Prompt: Below are the entries. Transcribe exactly the lines from the one with "explain the main" through the one with "scale. In the", ends included, and leave out all others.

++++

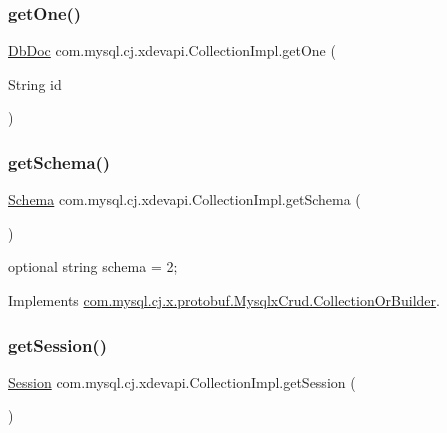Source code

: \subsubsection{\texorpdfstring{get\+One()}{getOne()}}
{\footnotesize\ttfamily \mbox{\hyperlink{interfacecom_1_1mysql_1_1cj_1_1xdevapi_1_1_db_doc}{Db\+Doc}} com.\+mysql.\+cj.\+xdevapi.\+Collection\+Impl.\+get\+One (\begin{DoxyParamCaption}\item[{String}]{id }\end{DoxyParamCaption})}

\mbox{\label{classcom_1_1mysql_1_1cj_1_1xdevapi_1_1_collection_impl_a742cc33a72a7d2c8c8c88d0a5be7bc14}} 
\subsubsection{\texorpdfstring{get\+Schema()}{getSchema()}}
{\footnotesize\ttfamily \mbox{\hyperlink{interfacecom_1_1mysql_1_1cj_1_1xdevapi_1_1_schema}{Schema}} com.\+mysql.\+cj.\+xdevapi.\+Collection\+Impl.\+get\+Schema (\begin{DoxyParamCaption}{ }\end{DoxyParamCaption})}

{\ttfamily optional string schema = 2;} 

Implements \mbox{\hyperlink{interfacecom_1_1mysql_1_1cj_1_1x_1_1protobuf_1_1_mysqlx_crud_1_1_collection_or_builder_ab0b6bd32b4e0aa8766d5524d36027bf8}{com.\+mysql.\+cj.\+x.\+protobuf.\+Mysqlx\+Crud.\+Collection\+Or\+Builder}}.

\mbox{\label{classcom_1_1mysql_1_1cj_1_1xdevapi_1_1_collection_impl_aae4626274d39779ff51b26441b362eea}} 
\subsubsection{\texorpdfstring{get\+Session()}{getSession()}}
{\footnotesize\ttfamily \mbox{\hyperlink{interfacecom_1_1mysql_1_1cj_1_1xdevapi_1_1_session}{Session}} com.\+mysql.\+cj.\+xdevapi.\+Collection\+Impl.\+get\+Session (\begin{DoxyParamCaption}{ }\end{DoxyParamCaption})}

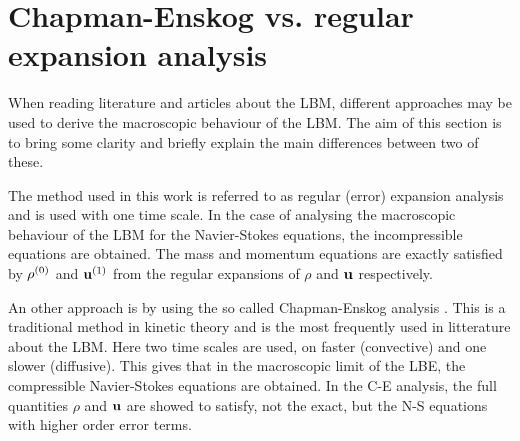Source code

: \section{Chapman-Enskog vs. regular expansion analysis}
When reading literature and articles about the LBM, different
approaches may be used to derive the macroscopic behaviour of the
LBM. The aim of this section is to bring some clarity and briefly
explain the main differences between two of these.

The method used in this work is referred to as regular (error)
expansion analysis \cite{junk-comparison} and is used with one time
scale. In the case of analysing the macroscopic behaviour of the LBM
for the Navier-Stokes equations, the incompressible equations are
obtained. The mass and momentum equations are exactly satisfied by
$\rho^{(0)}$ and $\mathbf{u}^{(1)}$ from the regular expansions of $\rho$ and
$\mathbf{u}$ respectively.

An other approach is by using the so called Chapman-Enskog analysis
\cite{wolf-gladrow}. This is a traditional method in kinetic theory
and is the most frequently used in litterature about the LBM. Here two
time scales are used, on faster (convective) and one slower
(diffusive). This gives that in the macroscopic limit of the LBE, the
compressible Navier-Stokes equations are obtained. In the C-E analysis,
the full quantities $\rho$ and $\mathbf{u}$ are showed to satisfy, not the
exact, but the N-S equations with higher order error terms.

++++

Solution below:
explain the main differences between two of these.

The method used in this work is referred to as regular (error)
expansion analysis \cite{junk-comparison} and is used with one time
scale. In the case of analysing the macroscopic behaviour of the LBM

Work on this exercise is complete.